◆ **EXERCISE INSTRUCTIONS**: Here the answer must be the exact run of lines from the line holding "will be used to implement" to the end of the material below, and nothing else.

◆ **MATERIAL SHOWN**:

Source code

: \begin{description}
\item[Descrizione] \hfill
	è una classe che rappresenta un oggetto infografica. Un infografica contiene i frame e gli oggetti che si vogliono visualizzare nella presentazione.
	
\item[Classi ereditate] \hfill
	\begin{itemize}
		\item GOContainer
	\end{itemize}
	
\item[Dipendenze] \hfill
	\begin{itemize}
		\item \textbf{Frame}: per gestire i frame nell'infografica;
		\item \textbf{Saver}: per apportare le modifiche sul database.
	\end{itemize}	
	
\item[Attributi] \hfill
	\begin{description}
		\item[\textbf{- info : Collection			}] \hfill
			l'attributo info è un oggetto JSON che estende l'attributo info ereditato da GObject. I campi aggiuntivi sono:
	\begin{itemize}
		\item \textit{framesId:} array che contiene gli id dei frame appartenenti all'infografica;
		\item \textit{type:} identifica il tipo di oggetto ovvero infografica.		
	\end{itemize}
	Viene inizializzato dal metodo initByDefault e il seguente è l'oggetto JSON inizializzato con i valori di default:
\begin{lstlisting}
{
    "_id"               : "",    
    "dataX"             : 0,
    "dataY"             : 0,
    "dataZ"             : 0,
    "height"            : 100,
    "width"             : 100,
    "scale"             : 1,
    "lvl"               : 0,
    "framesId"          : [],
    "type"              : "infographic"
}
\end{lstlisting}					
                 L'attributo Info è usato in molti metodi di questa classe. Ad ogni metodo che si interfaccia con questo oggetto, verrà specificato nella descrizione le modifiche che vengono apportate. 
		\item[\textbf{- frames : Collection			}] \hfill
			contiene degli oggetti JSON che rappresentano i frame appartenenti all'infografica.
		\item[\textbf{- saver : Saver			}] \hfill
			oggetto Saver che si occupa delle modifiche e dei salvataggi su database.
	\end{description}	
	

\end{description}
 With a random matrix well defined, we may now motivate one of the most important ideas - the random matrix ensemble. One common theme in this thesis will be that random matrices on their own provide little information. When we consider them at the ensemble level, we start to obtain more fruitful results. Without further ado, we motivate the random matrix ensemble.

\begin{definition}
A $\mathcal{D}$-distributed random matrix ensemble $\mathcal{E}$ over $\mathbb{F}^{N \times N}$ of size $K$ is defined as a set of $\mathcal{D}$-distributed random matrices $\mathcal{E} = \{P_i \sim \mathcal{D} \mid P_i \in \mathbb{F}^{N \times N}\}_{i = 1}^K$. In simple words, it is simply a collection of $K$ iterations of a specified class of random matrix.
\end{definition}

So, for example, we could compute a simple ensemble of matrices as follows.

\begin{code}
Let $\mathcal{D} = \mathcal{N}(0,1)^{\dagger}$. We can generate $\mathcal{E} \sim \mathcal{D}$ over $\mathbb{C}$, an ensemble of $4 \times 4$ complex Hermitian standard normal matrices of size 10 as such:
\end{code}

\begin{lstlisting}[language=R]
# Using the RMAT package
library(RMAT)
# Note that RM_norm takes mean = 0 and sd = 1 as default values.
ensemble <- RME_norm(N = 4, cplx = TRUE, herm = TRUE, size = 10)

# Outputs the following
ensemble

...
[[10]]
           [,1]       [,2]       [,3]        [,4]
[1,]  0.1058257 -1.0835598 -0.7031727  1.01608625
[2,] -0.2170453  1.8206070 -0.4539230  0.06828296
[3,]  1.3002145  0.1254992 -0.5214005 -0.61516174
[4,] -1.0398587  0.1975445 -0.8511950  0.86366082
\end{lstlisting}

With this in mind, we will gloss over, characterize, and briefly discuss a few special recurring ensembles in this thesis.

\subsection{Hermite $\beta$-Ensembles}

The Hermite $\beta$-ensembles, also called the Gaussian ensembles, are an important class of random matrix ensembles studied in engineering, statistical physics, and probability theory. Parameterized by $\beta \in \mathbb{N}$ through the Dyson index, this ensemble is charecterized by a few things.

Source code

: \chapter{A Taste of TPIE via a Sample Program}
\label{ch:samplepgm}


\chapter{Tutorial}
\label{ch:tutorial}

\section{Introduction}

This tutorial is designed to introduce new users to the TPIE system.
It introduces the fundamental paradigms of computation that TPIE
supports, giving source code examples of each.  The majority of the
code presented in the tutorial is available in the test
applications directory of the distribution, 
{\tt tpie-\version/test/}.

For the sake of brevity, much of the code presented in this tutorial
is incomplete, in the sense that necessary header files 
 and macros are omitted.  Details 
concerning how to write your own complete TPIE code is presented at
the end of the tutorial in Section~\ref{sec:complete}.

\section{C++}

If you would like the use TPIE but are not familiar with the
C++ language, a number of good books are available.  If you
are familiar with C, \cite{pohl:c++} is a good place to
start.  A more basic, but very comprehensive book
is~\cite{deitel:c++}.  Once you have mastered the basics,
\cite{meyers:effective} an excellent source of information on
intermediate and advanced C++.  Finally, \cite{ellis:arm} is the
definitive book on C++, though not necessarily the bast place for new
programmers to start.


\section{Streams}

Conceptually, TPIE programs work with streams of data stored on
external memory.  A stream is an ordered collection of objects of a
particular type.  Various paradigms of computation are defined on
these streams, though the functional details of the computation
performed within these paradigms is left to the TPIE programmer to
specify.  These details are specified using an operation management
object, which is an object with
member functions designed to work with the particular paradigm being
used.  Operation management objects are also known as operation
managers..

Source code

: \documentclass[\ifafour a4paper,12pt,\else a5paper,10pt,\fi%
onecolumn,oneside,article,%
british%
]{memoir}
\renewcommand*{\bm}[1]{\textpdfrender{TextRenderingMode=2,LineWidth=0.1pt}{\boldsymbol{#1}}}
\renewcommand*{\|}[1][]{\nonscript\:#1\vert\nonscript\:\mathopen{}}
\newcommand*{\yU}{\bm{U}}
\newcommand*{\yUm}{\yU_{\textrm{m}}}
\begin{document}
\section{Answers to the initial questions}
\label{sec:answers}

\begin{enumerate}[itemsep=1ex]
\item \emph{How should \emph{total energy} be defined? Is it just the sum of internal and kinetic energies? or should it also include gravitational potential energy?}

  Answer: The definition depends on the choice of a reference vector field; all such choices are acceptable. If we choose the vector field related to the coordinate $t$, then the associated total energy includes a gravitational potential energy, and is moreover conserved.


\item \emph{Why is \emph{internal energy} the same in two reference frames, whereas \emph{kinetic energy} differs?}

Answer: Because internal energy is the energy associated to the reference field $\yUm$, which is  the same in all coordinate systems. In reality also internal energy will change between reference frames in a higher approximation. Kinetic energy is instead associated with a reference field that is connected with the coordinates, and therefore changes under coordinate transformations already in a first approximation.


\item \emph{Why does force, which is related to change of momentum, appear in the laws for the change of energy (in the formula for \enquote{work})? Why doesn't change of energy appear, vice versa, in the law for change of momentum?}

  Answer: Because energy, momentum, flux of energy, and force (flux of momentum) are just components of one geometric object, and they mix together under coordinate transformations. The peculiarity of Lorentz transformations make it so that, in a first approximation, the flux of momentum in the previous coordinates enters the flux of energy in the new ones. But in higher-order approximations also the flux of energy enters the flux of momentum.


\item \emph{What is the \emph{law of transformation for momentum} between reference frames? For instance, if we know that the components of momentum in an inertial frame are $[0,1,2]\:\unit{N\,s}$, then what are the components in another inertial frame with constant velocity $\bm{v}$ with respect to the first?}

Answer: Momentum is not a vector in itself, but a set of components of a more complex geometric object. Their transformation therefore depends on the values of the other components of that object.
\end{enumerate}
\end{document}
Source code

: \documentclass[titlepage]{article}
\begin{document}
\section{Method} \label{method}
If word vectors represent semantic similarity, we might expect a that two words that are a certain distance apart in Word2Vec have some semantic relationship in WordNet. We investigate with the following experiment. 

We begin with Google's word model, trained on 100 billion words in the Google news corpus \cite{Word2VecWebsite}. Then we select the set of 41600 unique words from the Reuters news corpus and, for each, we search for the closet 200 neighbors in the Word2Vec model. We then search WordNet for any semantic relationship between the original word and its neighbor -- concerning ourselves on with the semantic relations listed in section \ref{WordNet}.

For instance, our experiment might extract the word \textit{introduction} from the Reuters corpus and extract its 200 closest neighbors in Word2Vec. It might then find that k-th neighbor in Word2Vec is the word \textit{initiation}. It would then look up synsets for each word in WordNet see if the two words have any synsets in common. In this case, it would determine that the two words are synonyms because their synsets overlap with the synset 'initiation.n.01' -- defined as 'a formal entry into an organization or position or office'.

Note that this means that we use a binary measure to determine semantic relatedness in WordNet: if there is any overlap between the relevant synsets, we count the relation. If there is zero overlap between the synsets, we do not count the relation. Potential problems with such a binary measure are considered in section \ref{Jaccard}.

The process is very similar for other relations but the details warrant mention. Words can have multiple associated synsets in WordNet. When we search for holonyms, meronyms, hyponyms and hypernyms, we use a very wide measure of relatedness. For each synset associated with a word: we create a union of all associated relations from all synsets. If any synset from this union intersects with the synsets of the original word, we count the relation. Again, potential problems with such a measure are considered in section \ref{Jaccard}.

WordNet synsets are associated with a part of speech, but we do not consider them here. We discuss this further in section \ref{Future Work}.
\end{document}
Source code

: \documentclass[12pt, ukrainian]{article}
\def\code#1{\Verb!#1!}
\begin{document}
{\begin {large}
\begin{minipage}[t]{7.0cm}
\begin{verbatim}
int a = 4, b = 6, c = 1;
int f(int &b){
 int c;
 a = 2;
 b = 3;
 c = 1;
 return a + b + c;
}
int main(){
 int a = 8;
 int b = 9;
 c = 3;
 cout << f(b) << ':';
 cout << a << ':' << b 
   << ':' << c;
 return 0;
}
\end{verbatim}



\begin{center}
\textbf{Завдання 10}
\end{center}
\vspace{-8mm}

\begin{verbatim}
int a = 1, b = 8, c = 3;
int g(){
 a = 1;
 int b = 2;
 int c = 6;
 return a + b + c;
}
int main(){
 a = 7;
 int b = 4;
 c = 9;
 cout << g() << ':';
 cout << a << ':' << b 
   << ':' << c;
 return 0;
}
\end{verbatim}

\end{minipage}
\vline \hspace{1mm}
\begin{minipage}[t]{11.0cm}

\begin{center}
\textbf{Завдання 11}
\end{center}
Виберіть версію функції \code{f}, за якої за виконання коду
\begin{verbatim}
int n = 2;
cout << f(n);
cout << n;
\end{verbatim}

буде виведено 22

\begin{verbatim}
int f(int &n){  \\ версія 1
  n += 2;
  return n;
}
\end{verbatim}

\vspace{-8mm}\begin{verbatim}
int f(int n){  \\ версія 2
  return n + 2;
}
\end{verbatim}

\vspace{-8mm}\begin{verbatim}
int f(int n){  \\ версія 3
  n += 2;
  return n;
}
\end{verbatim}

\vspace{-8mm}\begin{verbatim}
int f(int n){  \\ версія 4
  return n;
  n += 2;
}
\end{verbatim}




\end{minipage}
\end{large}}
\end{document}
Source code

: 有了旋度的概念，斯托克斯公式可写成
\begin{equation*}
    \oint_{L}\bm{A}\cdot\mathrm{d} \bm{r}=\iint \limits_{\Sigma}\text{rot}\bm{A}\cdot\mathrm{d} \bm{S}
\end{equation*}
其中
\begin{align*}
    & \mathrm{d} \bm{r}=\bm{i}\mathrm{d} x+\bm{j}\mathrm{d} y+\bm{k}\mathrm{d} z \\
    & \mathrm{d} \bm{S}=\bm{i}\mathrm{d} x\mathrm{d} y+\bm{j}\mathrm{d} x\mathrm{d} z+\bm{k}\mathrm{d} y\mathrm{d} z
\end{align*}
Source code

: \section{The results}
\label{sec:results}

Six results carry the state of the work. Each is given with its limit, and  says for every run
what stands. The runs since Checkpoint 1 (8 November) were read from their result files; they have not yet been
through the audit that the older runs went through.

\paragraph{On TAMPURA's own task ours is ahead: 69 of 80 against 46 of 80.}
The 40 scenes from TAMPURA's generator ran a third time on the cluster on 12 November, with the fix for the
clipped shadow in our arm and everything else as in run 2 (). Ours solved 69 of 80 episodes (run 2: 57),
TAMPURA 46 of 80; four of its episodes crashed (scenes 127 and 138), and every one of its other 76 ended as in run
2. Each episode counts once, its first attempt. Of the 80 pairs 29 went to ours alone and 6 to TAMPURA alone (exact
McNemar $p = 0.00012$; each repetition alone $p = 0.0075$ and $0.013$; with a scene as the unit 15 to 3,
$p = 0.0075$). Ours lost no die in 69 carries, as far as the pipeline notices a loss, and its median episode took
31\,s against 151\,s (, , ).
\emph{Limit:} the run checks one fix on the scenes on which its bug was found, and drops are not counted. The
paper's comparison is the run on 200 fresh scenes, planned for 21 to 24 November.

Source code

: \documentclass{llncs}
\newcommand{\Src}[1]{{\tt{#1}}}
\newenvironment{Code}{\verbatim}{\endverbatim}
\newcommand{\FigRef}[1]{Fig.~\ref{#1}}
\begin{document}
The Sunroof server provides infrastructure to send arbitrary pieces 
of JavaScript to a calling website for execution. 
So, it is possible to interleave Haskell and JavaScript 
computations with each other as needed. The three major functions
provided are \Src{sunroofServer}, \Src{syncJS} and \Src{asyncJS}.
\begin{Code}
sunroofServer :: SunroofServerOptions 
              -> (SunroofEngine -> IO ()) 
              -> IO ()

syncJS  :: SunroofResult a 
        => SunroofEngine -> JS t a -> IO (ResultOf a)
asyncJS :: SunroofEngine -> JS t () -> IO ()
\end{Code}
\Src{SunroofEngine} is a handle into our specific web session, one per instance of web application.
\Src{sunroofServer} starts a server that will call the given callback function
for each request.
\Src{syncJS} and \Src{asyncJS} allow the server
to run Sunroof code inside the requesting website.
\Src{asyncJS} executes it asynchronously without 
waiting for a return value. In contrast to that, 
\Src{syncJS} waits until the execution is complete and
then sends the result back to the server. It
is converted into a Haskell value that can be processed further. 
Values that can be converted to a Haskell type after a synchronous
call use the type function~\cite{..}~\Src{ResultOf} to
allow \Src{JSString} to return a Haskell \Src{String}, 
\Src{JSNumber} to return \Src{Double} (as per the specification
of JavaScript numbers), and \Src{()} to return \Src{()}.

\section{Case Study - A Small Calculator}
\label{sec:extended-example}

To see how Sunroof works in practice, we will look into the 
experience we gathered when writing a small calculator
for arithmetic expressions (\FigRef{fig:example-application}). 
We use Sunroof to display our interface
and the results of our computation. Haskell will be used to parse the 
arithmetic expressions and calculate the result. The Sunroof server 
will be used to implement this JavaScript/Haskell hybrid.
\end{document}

◆ **YOUR SOLUTION**:
will be used to implement this JavaScript/Haskell hybrid.
\end{document}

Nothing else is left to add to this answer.